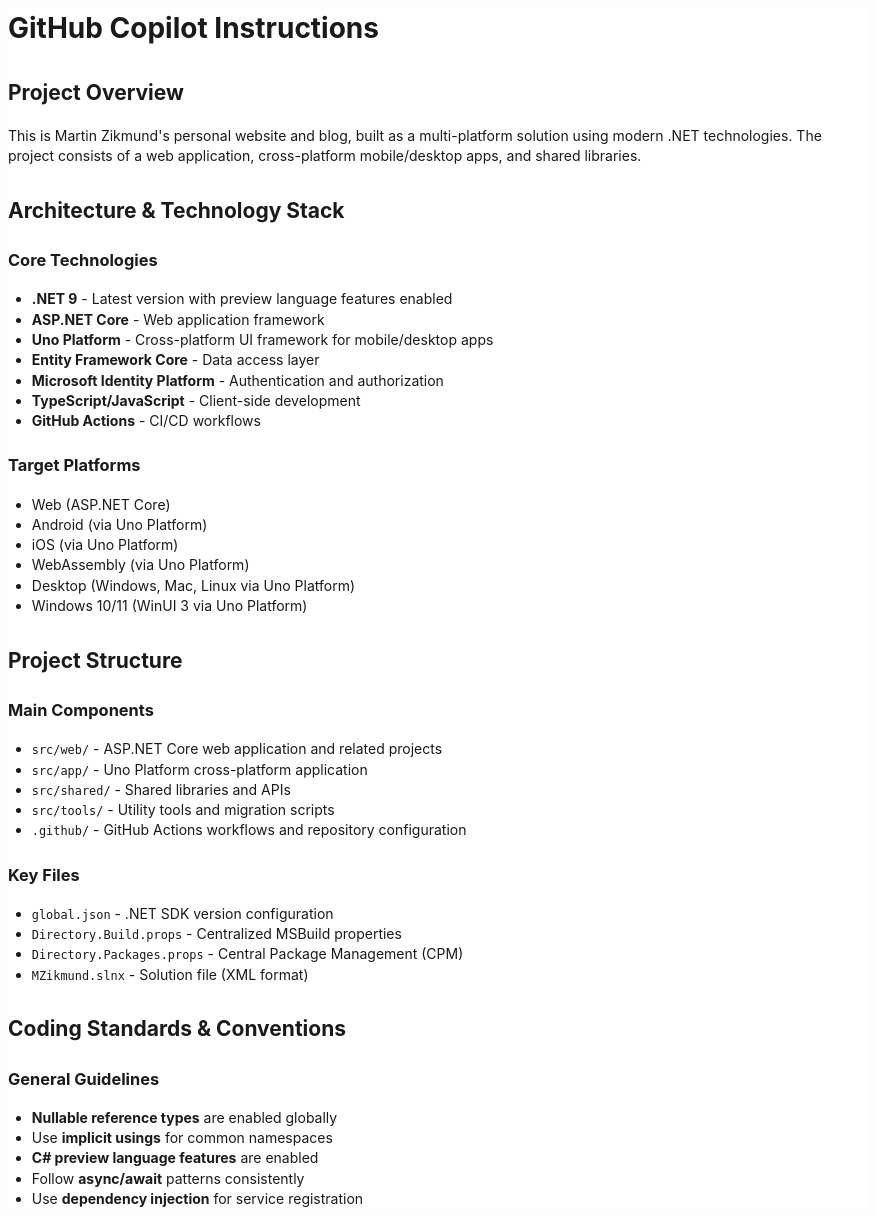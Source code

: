 # GitHub Copilot Instructions

## Project Overview
This is Martin Zikmund's personal website and blog, built as a multi-platform solution using modern .NET technologies. The project consists of a web application, cross-platform mobile/desktop apps, and shared libraries.

## Architecture & Technology Stack

### Core Technologies
- **.NET 9** - Latest version with preview language features enabled
- **ASP.NET Core** - Web application framework
- **Uno Platform** - Cross-platform UI framework for mobile/desktop apps
- **Entity Framework Core** - Data access layer
- **Microsoft Identity Platform** - Authentication and authorization
- **TypeScript/JavaScript** - Client-side development
- **GitHub Actions** - CI/CD workflows

### Target Platforms
- Web (ASP.NET Core)
- Android (via Uno Platform)
- iOS (via Uno Platform)
- WebAssembly (via Uno Platform)
- Desktop (Windows, Mac, Linux via Uno Platform)
- Windows 10/11 (WinUI 3 via Uno Platform)

## Project Structure

### Main Components
- `src/web/` - ASP.NET Core web application and related projects
- `src/app/` - Uno Platform cross-platform application
- `src/shared/` - Shared libraries and APIs
- `src/tools/` - Utility tools and migration scripts
- `.github/` - GitHub Actions workflows and repository configuration

### Key Files
- `global.json` - .NET SDK version configuration
- `Directory.Build.props` - Centralized MSBuild properties
- `Directory.Packages.props` - Central Package Management (CPM)
- `MZikmund.slnx` - Solution file (XML format)

## Coding Standards & Conventions

### General Guidelines
- **Nullable reference types** are enabled globally
- Use **implicit usings** for common namespaces
- **C# preview language features** are enabled
- Follow **async/await** patterns consistently
- Use **dependency injection** for service registration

_TASK GOAL:_ Print each record exactly as it stands, skipping the pictures.

_WRITTEN ANSWER:_
Source code

: # GitHub Copilot Instructions

## Project Overview
This is Martin Zikmund's personal website and blog, built as a multi-platform solution using modern .NET technologies. The project consists of a web application, cross-platform mobile/desktop apps, and shared libraries.

## Architecture & Technology Stack

### Core Technologies
- **.NET 9** - Latest version with preview language features enabled
- **ASP.NET Core** - Web application framework
- **Uno Platform** - Cross-platform UI framework for mobile/desktop apps
- **Entity Framework Core** - Data access layer
- **Microsoft Identity Platform** - Authentication and authorization
- **TypeScript/JavaScript** - Client-side development
- **GitHub Actions** - CI/CD workflows

### Target Platforms
- Web (ASP.NET Core)
- Android (via Uno Platform)
- iOS (via Uno Platform)
- WebAssembly (via Uno Platform)
- Desktop (Windows, Mac, Linux via Uno Platform)
- Windows 10/11 (WinUI 3 via Uno Platform)

## Project Structure

### Main Components
- `src/web/` - ASP.NET Core web application and related projects
- `src/app/` - Uno Platform cross-platform application
- `src/shared/` - Shared libraries and APIs
- `src/tools/` - Utility tools and migration scripts
- `.github/` - GitHub Actions workflows and repository configuration

### Key Files
- `global.json` - .NET SDK version configuration
- `Directory.Build.props` - Centralized MSBuild properties
- `Directory.Packages.props` - Central Package Management (CPM)
- `MZikmund.slnx` - Solution file (XML format)

## Coding Standards & Conventions

### General Guidelines
- **Nullable reference types** are enabled globally
- Use **implicit usings** for common namespaces
- **C# preview language features** are enabled
- Follow **async/await** patterns consistently
- Use **dependency injection** for service registration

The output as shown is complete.